Most importantly, the PFS looks like it's going to well exceed 12 months. Even when you look at our landmark PFS, I think that becomes another important thing to recognize because that starts to tie in what Jen was speaking to, that that duration of treatment, patients that get any benefit, get long benefits. Hence what we were literally when we started this program, we had our first ad Board meeting in January 2024, that Achilles heel of the high rate of primary progression that Raina talked about, what was highlighted for us. Fortunately, hitting the target harder matters. I'll steal Bill's. He's got the Nobel Prize. I'll steal his oncology 101 for a chemist. Oncology 101 is well over my head. Bottom line, we think we have the improved molecule.
Secondarily, we think because it's a two-horse race, because there's nothing else out there, we believe we're going to be able to execute our trials well, and we believe that we're going to be able to expand that market so that we get that duration of therapy in the AUC that's created with a number of patients. Finally, I don't think it can be overstated the clear, apparent trend that we look better than TKI monotherapy because I think that provides the genuine clinical scientific rationale for a complete paradigm shift where what we've been discussing today, you want to get away from, like in everything, people don't want to get away from chemo. They want to get away from TKI.

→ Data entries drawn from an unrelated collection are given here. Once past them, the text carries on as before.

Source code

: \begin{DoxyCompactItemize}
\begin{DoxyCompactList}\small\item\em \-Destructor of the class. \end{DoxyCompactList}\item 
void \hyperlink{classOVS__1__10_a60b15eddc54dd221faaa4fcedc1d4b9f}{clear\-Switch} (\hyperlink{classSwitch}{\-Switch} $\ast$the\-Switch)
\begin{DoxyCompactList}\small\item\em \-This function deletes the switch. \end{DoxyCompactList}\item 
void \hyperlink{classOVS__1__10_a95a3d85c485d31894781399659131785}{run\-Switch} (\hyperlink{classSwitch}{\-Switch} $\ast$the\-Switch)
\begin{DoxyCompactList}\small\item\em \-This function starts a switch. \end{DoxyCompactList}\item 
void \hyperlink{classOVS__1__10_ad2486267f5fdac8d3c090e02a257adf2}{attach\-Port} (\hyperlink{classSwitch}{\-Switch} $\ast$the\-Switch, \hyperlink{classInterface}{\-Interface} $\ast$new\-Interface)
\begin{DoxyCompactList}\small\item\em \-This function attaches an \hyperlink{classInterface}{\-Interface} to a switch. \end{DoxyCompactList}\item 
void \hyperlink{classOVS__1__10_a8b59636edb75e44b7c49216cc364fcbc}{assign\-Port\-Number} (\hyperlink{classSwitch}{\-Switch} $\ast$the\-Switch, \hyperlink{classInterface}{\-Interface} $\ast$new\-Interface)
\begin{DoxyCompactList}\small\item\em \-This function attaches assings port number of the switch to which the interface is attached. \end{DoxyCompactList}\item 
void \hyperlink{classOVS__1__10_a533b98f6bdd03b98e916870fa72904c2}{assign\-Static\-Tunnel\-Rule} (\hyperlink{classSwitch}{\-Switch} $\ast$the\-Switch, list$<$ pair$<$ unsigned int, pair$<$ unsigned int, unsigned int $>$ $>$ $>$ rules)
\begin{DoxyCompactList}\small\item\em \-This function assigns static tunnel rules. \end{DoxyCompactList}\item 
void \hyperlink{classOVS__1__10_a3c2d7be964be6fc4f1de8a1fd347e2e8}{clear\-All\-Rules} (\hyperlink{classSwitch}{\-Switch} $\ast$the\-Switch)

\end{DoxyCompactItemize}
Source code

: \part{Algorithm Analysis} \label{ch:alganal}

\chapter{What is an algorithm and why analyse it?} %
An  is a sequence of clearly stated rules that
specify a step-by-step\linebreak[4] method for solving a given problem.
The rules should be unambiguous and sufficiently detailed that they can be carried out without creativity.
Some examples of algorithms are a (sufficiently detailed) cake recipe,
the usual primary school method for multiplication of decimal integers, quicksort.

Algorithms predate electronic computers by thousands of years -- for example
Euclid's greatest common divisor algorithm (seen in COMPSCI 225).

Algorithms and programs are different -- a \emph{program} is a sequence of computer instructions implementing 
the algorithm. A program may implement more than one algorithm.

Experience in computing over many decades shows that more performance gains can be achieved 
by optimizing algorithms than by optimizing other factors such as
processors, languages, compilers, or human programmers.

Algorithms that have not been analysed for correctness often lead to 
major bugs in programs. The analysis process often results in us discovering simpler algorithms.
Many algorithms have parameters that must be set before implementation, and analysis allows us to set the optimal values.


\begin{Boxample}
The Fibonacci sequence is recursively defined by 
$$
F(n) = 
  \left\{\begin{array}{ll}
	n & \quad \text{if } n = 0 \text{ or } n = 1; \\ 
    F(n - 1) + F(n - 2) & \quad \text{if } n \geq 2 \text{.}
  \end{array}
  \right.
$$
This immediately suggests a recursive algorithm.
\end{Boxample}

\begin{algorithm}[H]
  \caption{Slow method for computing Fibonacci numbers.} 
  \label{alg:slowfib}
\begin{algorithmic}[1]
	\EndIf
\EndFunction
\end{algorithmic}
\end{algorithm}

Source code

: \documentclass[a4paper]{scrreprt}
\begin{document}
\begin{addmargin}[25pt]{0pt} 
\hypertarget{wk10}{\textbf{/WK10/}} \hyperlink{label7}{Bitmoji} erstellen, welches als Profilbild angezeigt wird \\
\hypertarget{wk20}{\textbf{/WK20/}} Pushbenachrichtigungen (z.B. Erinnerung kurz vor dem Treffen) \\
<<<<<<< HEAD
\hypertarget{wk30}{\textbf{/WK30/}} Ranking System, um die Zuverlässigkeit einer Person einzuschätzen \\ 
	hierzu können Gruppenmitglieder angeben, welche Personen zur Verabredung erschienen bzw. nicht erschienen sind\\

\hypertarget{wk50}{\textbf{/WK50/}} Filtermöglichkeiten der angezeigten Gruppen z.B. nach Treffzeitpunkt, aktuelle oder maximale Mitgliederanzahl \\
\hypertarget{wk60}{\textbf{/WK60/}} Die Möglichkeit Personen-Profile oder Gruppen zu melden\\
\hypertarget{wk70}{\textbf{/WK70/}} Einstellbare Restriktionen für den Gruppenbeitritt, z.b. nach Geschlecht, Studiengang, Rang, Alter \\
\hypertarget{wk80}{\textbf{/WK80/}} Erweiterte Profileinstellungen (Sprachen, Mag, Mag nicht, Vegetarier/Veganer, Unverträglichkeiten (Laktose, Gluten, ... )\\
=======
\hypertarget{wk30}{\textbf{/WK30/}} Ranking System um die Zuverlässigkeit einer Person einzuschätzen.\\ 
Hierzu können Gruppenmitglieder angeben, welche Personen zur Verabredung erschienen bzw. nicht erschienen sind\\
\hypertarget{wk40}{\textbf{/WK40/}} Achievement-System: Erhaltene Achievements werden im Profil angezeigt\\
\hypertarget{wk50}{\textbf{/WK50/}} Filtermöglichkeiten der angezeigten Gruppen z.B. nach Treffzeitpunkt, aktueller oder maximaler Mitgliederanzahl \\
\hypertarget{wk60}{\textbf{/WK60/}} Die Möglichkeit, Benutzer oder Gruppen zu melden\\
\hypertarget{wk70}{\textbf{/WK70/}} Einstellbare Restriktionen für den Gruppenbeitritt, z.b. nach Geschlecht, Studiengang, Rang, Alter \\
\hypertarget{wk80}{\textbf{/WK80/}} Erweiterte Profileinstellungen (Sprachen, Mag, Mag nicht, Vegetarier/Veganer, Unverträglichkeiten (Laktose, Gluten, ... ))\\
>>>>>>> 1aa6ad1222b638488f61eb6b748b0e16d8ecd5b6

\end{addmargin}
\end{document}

When you think about patients, efficacy is everything, but if you can actually flip things around and get the efficacy and improve the quality of life and bring HIF-2α inhibition up to the front and push TKI down, that would be great benefit to patients. We think we've provided compelling data today, and you'll continue to see more data throughout next year as has been outlined by others. Coming back, bigger picture to Arcus , next week you'll see our overall survival data from gastric. That'll be an oral. The abstract will be out next week. As I suggested, we feel really foreshadows the potential opportunity in upper GI cancers with TIGIT. Beyond that, recall that you're not treating a tumor. You're treating biology. Our STAR-121 first non-small cell lung cancer PD-L1 all-comer study will be fully enrolled with 1,000 patients by the end of this year.
We'll see how that goes. TIGIT's been a, you know, an interesting field. We're excited that we're finally getting to the point where the data will speak for themselves. Also importantly, as I mentioned, when you look at our cash position, the investment in TIGIT, the investment in quemli have maxed out. Next year, we'll be spending less than 50%. Importantly, these dollars fund us through multiple value inflection points. All three of these late-stage programs, most importantly, PEAK-1. You've got HIF-2α inhibition, you've got TIGIT, and you've got CD73 all covered with the cash we have. We think we'll be having a steady cadence of data, and we'll be having a steady cadence of phase III readouts for the foreseeable future. We thank you all for joining today and look forward to continuing dialogue with all of you. Thanks very much.